Stored data entries

****************************************

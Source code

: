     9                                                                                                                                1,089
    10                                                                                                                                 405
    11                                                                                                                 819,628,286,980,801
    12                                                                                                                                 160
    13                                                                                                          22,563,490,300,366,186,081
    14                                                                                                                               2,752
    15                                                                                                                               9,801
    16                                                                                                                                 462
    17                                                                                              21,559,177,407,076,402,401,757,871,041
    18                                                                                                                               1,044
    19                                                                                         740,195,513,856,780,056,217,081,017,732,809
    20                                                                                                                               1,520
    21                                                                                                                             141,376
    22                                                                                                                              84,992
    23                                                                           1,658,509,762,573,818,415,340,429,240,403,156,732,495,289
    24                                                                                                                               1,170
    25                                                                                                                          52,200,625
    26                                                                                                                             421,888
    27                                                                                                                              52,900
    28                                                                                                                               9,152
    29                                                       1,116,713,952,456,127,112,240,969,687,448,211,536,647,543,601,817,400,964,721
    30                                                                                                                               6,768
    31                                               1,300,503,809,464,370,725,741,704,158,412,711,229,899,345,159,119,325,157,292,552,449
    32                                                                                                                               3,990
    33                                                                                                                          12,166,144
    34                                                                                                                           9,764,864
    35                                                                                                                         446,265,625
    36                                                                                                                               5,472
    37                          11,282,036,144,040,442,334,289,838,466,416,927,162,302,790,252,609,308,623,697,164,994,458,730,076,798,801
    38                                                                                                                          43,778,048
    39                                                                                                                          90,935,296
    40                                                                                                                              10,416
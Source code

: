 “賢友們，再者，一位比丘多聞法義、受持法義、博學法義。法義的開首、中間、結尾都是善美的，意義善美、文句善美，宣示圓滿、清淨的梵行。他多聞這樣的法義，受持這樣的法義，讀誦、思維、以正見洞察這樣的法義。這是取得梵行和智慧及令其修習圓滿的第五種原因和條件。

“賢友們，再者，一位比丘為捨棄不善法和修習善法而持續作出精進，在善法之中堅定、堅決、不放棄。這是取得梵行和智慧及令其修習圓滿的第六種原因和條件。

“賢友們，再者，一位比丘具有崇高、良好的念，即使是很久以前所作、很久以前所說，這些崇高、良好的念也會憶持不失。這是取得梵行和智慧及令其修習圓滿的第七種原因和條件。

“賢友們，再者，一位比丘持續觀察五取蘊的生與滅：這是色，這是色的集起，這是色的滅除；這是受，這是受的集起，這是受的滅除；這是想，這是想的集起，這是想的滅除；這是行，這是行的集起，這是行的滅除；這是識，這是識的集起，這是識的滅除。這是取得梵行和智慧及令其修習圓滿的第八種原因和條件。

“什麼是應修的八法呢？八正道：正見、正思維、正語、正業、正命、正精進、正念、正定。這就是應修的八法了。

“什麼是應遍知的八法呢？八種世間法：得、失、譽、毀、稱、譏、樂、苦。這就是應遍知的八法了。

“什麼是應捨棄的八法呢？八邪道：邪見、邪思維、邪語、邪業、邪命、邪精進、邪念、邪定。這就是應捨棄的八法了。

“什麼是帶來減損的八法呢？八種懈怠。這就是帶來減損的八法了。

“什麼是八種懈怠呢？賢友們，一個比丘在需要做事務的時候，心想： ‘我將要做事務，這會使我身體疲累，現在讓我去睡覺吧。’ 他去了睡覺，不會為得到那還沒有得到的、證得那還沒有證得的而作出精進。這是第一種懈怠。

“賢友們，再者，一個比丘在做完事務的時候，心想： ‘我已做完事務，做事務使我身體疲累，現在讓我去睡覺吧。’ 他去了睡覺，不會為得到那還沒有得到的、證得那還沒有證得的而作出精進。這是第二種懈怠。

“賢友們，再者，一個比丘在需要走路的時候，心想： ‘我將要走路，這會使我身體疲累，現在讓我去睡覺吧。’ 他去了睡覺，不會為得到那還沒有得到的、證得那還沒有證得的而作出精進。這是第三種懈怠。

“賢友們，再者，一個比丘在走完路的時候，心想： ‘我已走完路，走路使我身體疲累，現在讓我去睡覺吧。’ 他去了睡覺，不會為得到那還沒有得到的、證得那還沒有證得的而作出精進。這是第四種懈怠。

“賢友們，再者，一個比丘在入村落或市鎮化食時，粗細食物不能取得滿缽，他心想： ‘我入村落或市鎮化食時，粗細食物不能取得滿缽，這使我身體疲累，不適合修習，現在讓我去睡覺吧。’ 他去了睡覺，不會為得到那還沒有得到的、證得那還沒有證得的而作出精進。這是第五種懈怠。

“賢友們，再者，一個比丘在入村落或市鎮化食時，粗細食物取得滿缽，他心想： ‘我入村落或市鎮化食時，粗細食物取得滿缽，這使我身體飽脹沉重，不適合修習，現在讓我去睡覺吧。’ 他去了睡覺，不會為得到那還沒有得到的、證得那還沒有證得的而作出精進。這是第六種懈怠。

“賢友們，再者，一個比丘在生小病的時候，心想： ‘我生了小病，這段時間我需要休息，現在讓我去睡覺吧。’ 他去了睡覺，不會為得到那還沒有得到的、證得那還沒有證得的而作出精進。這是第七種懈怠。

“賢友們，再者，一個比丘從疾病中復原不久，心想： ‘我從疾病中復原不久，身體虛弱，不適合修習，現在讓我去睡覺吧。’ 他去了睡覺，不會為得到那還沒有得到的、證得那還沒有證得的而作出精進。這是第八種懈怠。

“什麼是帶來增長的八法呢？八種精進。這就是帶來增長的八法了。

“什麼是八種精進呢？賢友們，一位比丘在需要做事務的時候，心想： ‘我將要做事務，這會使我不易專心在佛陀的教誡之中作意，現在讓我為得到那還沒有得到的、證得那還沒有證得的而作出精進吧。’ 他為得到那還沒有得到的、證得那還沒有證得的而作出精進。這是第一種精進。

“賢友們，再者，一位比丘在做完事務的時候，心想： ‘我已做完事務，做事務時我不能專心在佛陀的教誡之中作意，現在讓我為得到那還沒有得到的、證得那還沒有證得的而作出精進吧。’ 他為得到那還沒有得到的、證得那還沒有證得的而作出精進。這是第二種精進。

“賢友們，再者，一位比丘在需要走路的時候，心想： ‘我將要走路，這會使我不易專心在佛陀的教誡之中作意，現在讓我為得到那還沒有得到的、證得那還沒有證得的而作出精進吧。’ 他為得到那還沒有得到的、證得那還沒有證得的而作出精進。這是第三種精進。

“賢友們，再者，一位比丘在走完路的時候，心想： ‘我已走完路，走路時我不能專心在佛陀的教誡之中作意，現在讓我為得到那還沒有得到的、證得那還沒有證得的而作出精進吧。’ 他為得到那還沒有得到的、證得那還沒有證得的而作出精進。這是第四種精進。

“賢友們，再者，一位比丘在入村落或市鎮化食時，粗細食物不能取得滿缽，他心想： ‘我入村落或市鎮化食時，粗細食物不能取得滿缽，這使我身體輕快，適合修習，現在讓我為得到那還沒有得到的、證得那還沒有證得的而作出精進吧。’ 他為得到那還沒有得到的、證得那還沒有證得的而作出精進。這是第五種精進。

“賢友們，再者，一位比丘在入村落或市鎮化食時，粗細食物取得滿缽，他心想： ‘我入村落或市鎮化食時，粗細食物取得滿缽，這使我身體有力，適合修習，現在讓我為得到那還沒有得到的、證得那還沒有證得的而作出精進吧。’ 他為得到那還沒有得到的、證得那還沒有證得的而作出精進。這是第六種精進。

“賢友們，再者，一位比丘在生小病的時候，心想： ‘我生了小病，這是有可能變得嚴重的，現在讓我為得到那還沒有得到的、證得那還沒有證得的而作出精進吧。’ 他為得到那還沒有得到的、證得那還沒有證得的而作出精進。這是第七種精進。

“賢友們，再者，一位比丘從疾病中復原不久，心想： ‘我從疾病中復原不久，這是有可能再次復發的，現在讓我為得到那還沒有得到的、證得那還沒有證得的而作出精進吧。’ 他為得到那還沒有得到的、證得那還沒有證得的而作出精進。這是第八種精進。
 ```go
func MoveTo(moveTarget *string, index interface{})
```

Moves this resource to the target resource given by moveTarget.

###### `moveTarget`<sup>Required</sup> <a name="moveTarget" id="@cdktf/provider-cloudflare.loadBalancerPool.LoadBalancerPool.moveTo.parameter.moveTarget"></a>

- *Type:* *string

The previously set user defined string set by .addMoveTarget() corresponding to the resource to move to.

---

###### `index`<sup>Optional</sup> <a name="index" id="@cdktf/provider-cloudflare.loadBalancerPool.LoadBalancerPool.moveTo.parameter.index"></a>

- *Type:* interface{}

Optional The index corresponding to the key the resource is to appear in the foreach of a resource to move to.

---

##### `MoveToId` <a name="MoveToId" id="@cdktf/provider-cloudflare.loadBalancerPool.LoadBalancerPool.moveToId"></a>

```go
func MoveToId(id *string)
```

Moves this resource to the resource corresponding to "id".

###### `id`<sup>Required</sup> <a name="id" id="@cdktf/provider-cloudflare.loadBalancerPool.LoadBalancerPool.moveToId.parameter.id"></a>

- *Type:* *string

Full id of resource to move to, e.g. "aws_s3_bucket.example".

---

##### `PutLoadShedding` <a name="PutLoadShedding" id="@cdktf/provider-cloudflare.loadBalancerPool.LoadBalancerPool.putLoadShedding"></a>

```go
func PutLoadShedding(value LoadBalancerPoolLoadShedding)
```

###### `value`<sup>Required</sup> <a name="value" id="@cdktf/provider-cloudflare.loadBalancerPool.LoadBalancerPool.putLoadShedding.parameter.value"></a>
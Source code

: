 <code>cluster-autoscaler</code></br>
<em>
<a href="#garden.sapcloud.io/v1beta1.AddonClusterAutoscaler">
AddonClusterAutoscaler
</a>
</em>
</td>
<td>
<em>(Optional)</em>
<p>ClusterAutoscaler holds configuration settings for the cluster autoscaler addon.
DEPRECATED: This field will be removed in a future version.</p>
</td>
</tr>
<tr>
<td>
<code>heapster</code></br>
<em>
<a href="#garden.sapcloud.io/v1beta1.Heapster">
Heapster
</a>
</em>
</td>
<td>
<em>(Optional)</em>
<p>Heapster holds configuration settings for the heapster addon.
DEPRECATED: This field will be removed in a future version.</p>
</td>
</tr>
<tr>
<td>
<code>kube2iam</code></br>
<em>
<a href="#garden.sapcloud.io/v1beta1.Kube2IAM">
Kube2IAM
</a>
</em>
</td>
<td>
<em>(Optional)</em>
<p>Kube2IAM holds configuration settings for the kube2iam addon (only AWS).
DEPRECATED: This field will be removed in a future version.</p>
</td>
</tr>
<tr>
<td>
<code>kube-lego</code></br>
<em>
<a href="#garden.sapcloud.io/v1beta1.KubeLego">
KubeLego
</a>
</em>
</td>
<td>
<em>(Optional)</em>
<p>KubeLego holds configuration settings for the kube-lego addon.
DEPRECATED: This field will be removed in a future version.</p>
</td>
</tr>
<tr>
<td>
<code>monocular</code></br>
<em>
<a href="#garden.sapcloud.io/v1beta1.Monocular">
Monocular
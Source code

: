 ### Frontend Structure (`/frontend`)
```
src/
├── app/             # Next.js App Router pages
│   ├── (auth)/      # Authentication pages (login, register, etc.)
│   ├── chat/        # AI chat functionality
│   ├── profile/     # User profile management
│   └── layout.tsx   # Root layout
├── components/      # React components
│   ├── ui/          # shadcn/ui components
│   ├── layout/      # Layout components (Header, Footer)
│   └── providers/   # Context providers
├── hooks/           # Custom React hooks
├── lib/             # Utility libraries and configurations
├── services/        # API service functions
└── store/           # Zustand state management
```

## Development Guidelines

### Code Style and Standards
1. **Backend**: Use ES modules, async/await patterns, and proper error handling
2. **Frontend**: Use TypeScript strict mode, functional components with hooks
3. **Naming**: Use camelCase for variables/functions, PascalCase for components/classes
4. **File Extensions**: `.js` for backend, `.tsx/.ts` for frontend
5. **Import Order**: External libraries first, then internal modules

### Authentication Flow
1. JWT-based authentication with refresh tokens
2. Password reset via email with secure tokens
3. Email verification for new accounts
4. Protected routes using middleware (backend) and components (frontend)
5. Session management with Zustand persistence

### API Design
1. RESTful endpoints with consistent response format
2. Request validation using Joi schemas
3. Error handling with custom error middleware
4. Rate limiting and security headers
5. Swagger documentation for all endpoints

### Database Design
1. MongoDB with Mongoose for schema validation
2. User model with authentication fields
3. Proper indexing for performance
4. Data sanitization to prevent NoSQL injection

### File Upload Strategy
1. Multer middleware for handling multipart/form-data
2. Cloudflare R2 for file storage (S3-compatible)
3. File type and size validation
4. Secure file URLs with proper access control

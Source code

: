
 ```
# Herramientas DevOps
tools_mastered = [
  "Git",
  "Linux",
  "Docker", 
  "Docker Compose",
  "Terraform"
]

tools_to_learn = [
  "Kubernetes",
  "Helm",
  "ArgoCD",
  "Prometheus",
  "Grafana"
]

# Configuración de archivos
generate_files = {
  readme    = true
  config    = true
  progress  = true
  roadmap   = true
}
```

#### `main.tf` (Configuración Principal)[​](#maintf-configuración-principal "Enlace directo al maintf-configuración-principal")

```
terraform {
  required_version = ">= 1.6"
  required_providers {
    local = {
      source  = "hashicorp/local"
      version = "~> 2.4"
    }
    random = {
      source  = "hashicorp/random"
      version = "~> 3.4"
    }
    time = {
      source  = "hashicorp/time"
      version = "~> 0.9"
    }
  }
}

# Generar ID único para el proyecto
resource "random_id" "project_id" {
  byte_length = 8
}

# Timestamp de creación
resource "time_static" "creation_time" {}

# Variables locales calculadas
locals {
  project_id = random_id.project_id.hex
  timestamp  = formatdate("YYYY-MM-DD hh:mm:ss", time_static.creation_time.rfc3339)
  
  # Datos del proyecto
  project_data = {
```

****************************************

EXERCISE GOAL: Go through the entries and report every line with the string "management".

WORKED SOLUTION:
│   ├── profile/     # User profile management
└── store/           # Zustand state management
5. Session management with Zustand persistence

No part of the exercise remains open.